(Beginning of LISTED ENTRIES)

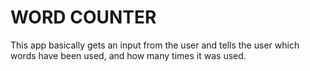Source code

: # WORD COUNTER

 This app basically gets an input from the user and tells the user which words have been used, and how many times it was used.
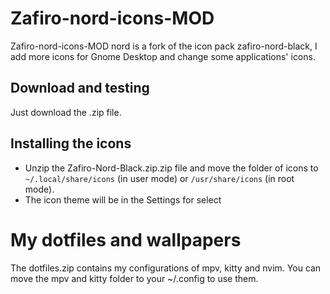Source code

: # Zafiro-nord-icons-MOD

Zafiro-nord-icons-MOD nord is a fork of the icon pack zafiro-nord-black, I add more icons for Gnome Desktop and change some applications' icons.

## Download and testing

Just download the .zip file.

## Installing the icons

   - Unzip the Zafiro-Nord-Black.zip.zip file and move the folder of icons to `~/.local/share/icons` (in user mode) or `/usr/share/icons` (in root mode).
   - The icon theme will be in the Settings for select

# My dotfiles and wallpapers

The dotfiles.zip contains my configurations of mpv, kitty and nvim. You can move the mpv and kitty folder to your ~/.config to use them.
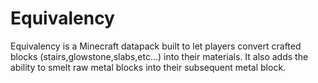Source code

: # Equivalency

Equivalency is a Minecraft datapack built to let players convert crafted blocks (stairs,glowstone,slabs,etc...) into their materials. 
It also adds the ability to smelt raw metal blocks into their subsequent metal block.
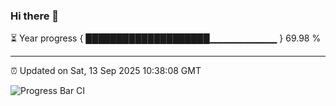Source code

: ### Hi there 👋

⏳ Year progress { ████████████████████▁▁▁▁▁▁▁▁▁▁ } 69.98 %

---

⏰ Updated on Sat, 13 Sep 2025 10:38:08 GMT

![Progress Bar CI](https://github.com/IshwaranRudhara/GIT-ACTION/workflows/Progress%20Bar%20CI/badge.svg)
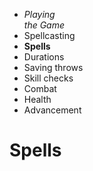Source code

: 
<!-- .margin.compass -->
* _Playing<br/>the Game_
* Spellcasting
* **Spells**
* Durations
* Saving throws
* Skill checks
* Combat
* Health
* Advancement


# Spells

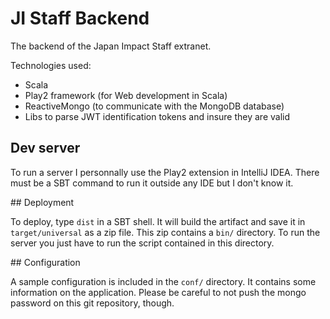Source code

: # JI Staff Backend

The backend of the Japan Impact Staff extranet.

Technologies used:
 - Scala
 - Play2 framework (for Web development in Scala)
 - ReactiveMongo (to communicate with the MongoDB database)
 - Libs to parse JWT identification tokens and insure they are valid

## Dev server

To run a server I personnally use the Play2 extension in IntelliJ IDEA. There must be a SBT command to run it outside any IDE but I don't know it.

## Deployment

To deploy, type `dist` in a SBT shell. It will build the artifact and save it in `target/universal` as a zip file. This zip contains a `bin/` directory. To run the server you just have to run the script contained in this directory.

## Configuration

A sample configuration is included in the `conf/` directory. It contains some information on the application. Please be careful to not push the mongo password on this git repository, though.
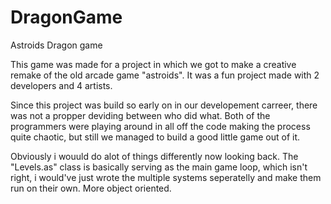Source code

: # DragonGame
Astroids Dragon game

This game was made for a project in which we got to make a creative remake of the old arcade game "astroids".
It was a fun project made with 2 developers and 4 artists.

Since this project was build so early on in our developement carreer, there was not a propper deviding between who did what. Both of the programmers were playing around in all off the code making the process quite chaotic, but still we managed to build a good little game out of it.

Obviously i wouuld do alot of things differently now looking back.
The "Levels.as" class is basically serving as the main game loop, which isn't right, i would've just wrote the multiple systems seperatelly and make them run on their own. More object oriented.
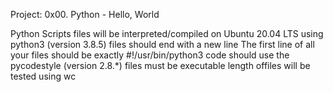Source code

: Project: 0x00. Python - Hello, World


Python Scripts
files will be interpreted/compiled on Ubuntu 20.04 LTS using python3 (version 3.8.5)
files should end with a new line
The first line of all your files should be exactly #!/usr/bin/python3
code should use the pycodestyle (version 2.8.*)
files must be executable
length offiles will be tested using wc
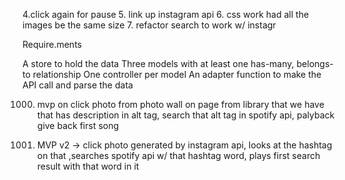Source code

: <!-- 1. spotify docs/
1.5 find that api in js stuff
2. create html page(play button) + js file(jquery calls?? api shiz..)
3.  getting a call to work () -->
4.click again for pause
5. link up instagram api
6. css work
  had all the images be the same size
7. refactor search to work w/ instagr


Require.ments
<!-- At least one API call -->
A store to hold the data
Three models with at least one has-many, belongs-to relationship
One controller per model
An adapter function to make the API call and parse the data

1000. mvp on click photo from photo wall on page from library that we have that has description in alt tag, search that alt tag in spotify api, palyback give back first song




10000. MVP v2 -> click photo generated by instagram api, looks at the hashtag on that ,searches spotify api w/ that hashtag word, plays first search result with that word in it
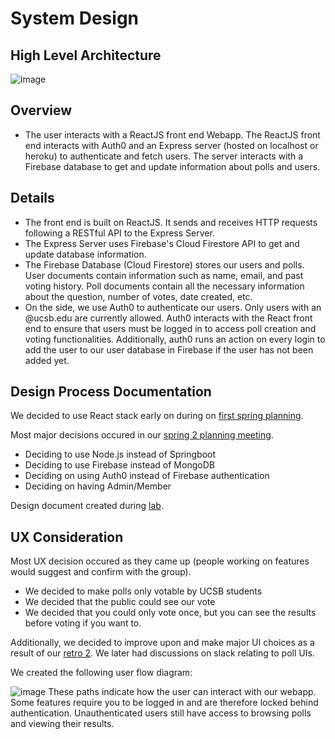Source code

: # System Design 

## High Level Architecture
![image](https://user-images.githubusercontent.com/33990609/118323798-08d29c80-b4b6-11eb-9611-d748b6bf3951.png)

## Overview
  - The user interacts with a ReactJS front end Webapp. The ReactJS front end interacts with Auth0 and an Express server (hosted on localhost or heroku) to authenticate and fetch users. The server interacts with a Firebase database to get and update information about polls and users. 


## Details
  - The front end is built on ReactJS. It sends and receives HTTP requests following a RESTful API to the Express Server. 
  - The Express Server uses Firebase's Cloud Firestore API to get and update database information. 
  - The Firebase Database (Cloud Firestore) stores our users and polls. User documents contain information such as name, email, and past voting history. Poll documents contain all the necessary information about the question, number of votes, date created, etc. 
  - On the side, we use Auth0 to authenticate our users. Only users with an @ucsb.edu are currently allowed. Auth0 interacts with the React front end to ensure that users must be logged in to access poll creation and voting functionalities. Additionally, auth0 runs an action on every login to add the user to our user database in Firebase if the user has not been added yet. 

## Design Process Documentation 
We decided to use React stack early on during on [first spring planning](https://github.com/ucsb-cs148-s21/1pm-t6-ucsb-poll/blob/main/team/sprint01/4-14.md). 

Most major decisions occured in our [spring 2 planning meeting](https://github.com/ucsb-cs148-s21/1pm-t6-ucsb-poll/blob/main/team/sprint02/sprint02.md). 
  - Deciding to use Node.js instead of Springboot
  - Deciding to use Firebase instead of MongoDB
  - Deciding on using Auth0 instead of Firebase authentication
  - Deciding on having Admin/Member

Design document created during [lab](https://github.com/ucsb-cs148-s21/1pm-t6-ucsb-poll/blob/main/team/sprint03/lec13.md). 

## UX Consideration
Most UX decision occured as they came up (people working on features would suggest and confirm with the group). 
- We decided to make polls only votable by UCSB students
- We decided that the public could see our vote
- We decided that you could only vote once, but you can see the results before voting if you want to. 

Additionally, we decided to improve upon and make major UI choices as a result of our [retro 2](https://github.com/ucsb-cs148-s21/1pm-t6-ucsb-poll/blob/main/team/retrospectives/RETRO_02.md). We later had discussions on slack relating to poll UIs. 

We created the following user flow diagram: 

![image](https://user-images.githubusercontent.com/35500507/121302156-d9377880-c92b-11eb-8da9-2370699d21dc.png)
These paths indicate how the user can interact with our webapp. Some features require you to be logged in and are therefore locked behind authentication. Unauthenticated users still have access to browsing polls and viewing their results. 


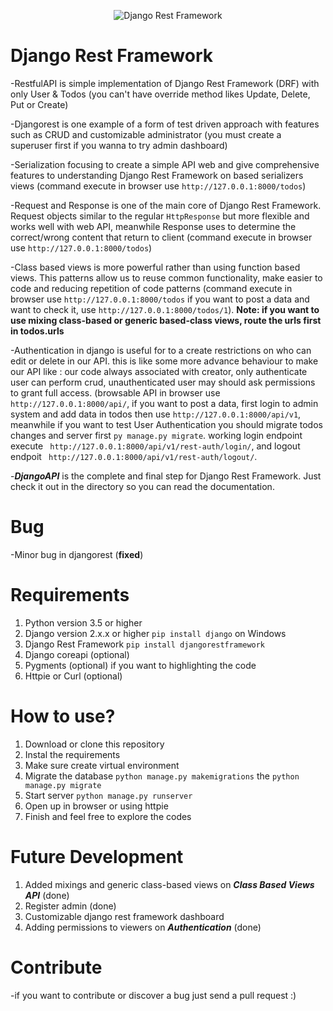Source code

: <p align="center"><img src="https://www.django-rest-framework.org/img/logo.png" alt="Django Rest Framework"></p>


                                                                                                                                      
# Django Rest Framework

-RestfulAPI is simple implementation of Django Rest Framework (DRF) with only User & Todos (you can't have override method likes Update, Delete, Put or Create)

-Djangorest is one example of a form of test driven approach with features such as CRUD and customizable administrator (you must create a superuser first if you wanna to try admin dashboard)

-Serialization focusing to create a simple API web and give comprehensive features to understanding Django Rest Framework on based serializers views (command execute in browser use `http://127.0.0.1:8000/todos`)

-Request and Response is one of the main core of Django Rest Framework. Request objects similar to the regular `HttpResponse` but more flexible and works well with web API, meanwhile Response uses to determine the correct/wrong content that return to client (command execute in browser use `http://127.0.0.1:8000/todos`)

-Class based views is more powerful rather than using function based views. This patterns allow us to reuse common functionality, make easier to code and reducing repetition of code patterns (command execute in browser use `http://127.0.0.1:8000/todos` if you want to post a data and want to check it, use `http://127.0.0.1:8000/todos/1`). 
**Note: if you want to use mixing class-based or generic based-class views, route the urls first in todos.urls**

-Authentication in django is useful for to a create restrictions on who can edit or delete in our API. this is like some more advance behaviour to make our API like : our code always associated with creator, only authenticate user can perform crud, unauthenticated user may should ask permissions to grant full access. (browsable API in browser use `http://127.0.0.1:8000/api/`, if you want to post a data, first login to admin system and add data in todos then use `http://127.0.0.1:8000/api/v1`, meanwhile if you want to test User Authentication you should migrate todos changes and server first `py manage.py migrate`. working login endpoint execute ` http://127.0.0.1:8000/api/v1/rest-auth/login/`, and logout endpoit ` http://127.0.0.1:8000/api/v1/rest-auth/logout/`.

-***DjangoAPI*** is the complete and final step for Django Rest Framework. Just check it out in the directory so you can read the documentation.

# Bug
-Minor bug in djangorest (**fixed**)

# Requirements
1. Python version 3.5 or higher
2. Django version 2.x.x or higher `pip install django` on Windows
3. Django Rest Framework `pip install djangorestframework` 
4. Django coreapi (optional)
5. Pygments (optional) if you want to highlighting the code
6. Httpie or Curl (optional)

# How to use?
1. Download or clone this repository
2. Instal the requirements
3. Make sure create virtual environment
4. Migrate the database `python manage.py makemigrations` the `python manage.py migrate`
5. Start server `python manage.py runserver`
6. Open up in browser or using httpie
7. Finish and feel free to explore the codes

# Future Development
1. Added mixings and generic class-based views on ***Class Based Views API*** (done)
2. Register admin (done)
3. Customizable django rest framework dashboard
4. Adding permissions to viewers on ***Authentication*** (done)

# Contribute
-if you want to contribute or discover a bug just send a pull request :)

(End of LISTED ENTRIES)

TASK
Reply with every line of the listing that has the string "MongoDB".

ANSWER AREA
 - ReactiveMongo (to communicate with the MongoDB database)
  - Deciding to use Firebase instead of MongoDB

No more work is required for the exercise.